Mexican Half Moons
Source of Recipe
Healthwell
List of Ingredients
2-4 tablespoons canola or sunflower oil
1 can (14 ounces) black beans, rinsed and drained
5-6 ounces frozen corn, thawed
1/2 cup chopped fresh cilantro
2 cloves garlic, chopped
1/2 green pepper, chopped
1 jalapeño pepper, chopped
2/3 cup chopped onion (yellow or red)
2 teaspoons hot sauce (such as Tabasco)
1/2 teaspoon paprika
2 tablespoons Spectrum Organic Olive Oil
Juice from 1 lime
Black pepper, to taste
Crushed red pepper flakes, to taste
Hain Sea Salt, to taste
1-1/2 cups grated extra-sharp cheddar cheese
6-8 organic flour tortillas
Mexican crema or sour cream
Recipe
1. In a large frying pan over medium-low heat, warm 2 tablespoons canola or sunflower oil.
2. In a medium bowl, combine next 14 ingredients (beans through sea salt).

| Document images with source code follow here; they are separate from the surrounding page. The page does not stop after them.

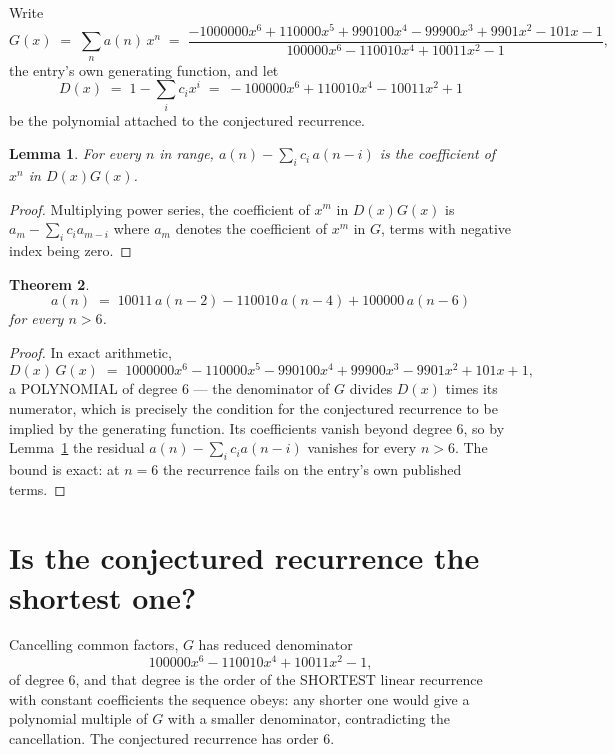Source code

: \documentclass[11pt,a4paper]{article}
\theoremstyle{plain}
\newtheorem{theorem}{Theorem}
\newtheorem{lemma}[theorem]{Lemma}
\theoremstyle{definition}
\begin{document}
Write
\[
G(x)\;=\;\sum_{n}a(n)\,x^{n}\;=\;\frac{- 1000000 x^{6} + 110000 x^{5} + 990100 x^{4} - 99900 x^{3} + 9901 x^{2} - 101 x - 1}{100000 x^{6} - 110010 x^{4} + 10011 x^{2} - 1},
\]
the entry's own generating function, and let
\[
D(x)\;=\;1-\sum_i c_i x^{i}\;=\;- 100000 x^{6} + 110010 x^{4} - 10011 x^{2} + 1
\]
be the polynomial attached to the conjectured recurrence.

\begin{lemma}\label{lem:key}
For every $n$ in range, $a(n)-\sum_i c_i\,a(n-i)$ is the coefficient of $x^{n}$ in
$D(x)G(x)$.
\end{lemma}

\begin{proof}
Multiplying power series, the coefficient of $x^{m}$ in $D(x)G(x)$ is
$a_m-\sum_i c_i a_{m-i}$ where $a_m$ denotes the coefficient of $x^{m}$ in $G$, terms with
negative index being zero.
\end{proof}

\begin{theorem}
\[
a(n)\;=\;10011\,a(n-2) - 110010\,a(n-4) + 100000\,a(n-6)
\]
for every $n>6$.
\end{theorem}

\begin{proof}
In exact arithmetic,
\[
D(x)\,G(x)\;=\;1000000 x^{6} - 110000 x^{5} - 990100 x^{4} + 99900 x^{3} - 9901 x^{2} + 101 x + 1,
\]
a POLYNOMIAL of degree $6$ --- the denominator of $G$ divides $D(x)$ times its numerator,
which is precisely the condition for the conjectured recurrence to be implied by the
generating function. Its coefficients vanish beyond degree $6$, so by
Lemma~\ref{lem:key} the residual $a(n)-\sum_ic_ia(n-i)$ vanishes for every
$n>6$. The bound is exact: at $n=6$ the recurrence fails on the entry's own published terms.
\end{proof}

\section{Is the conjectured recurrence the shortest one?}

Cancelling common factors, $G$ has reduced denominator
\[
100000 x^{6} - 110010 x^{4} + 10011 x^{2} - 1,
\]
of degree $6$, and that degree is the order of the SHORTEST linear recurrence with
constant coefficients the sequence obeys: any shorter one would give a polynomial multiple of
$G$ with a smaller denominator, contradicting the cancellation. The conjectured recurrence has
order $6$.
\end{document}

3. Fry tortillas in pan, one at a time, about 15 seconds on each side (add more oil if needed). On second side, add a dollop of cheese and bean mixture. Fold over tortilla into half-moon shape.
4. When heated through, transfer each half moon to a plate lined with a paper towel. Keep warm. Cut into triangles and serve with Mexican crema or sour cream.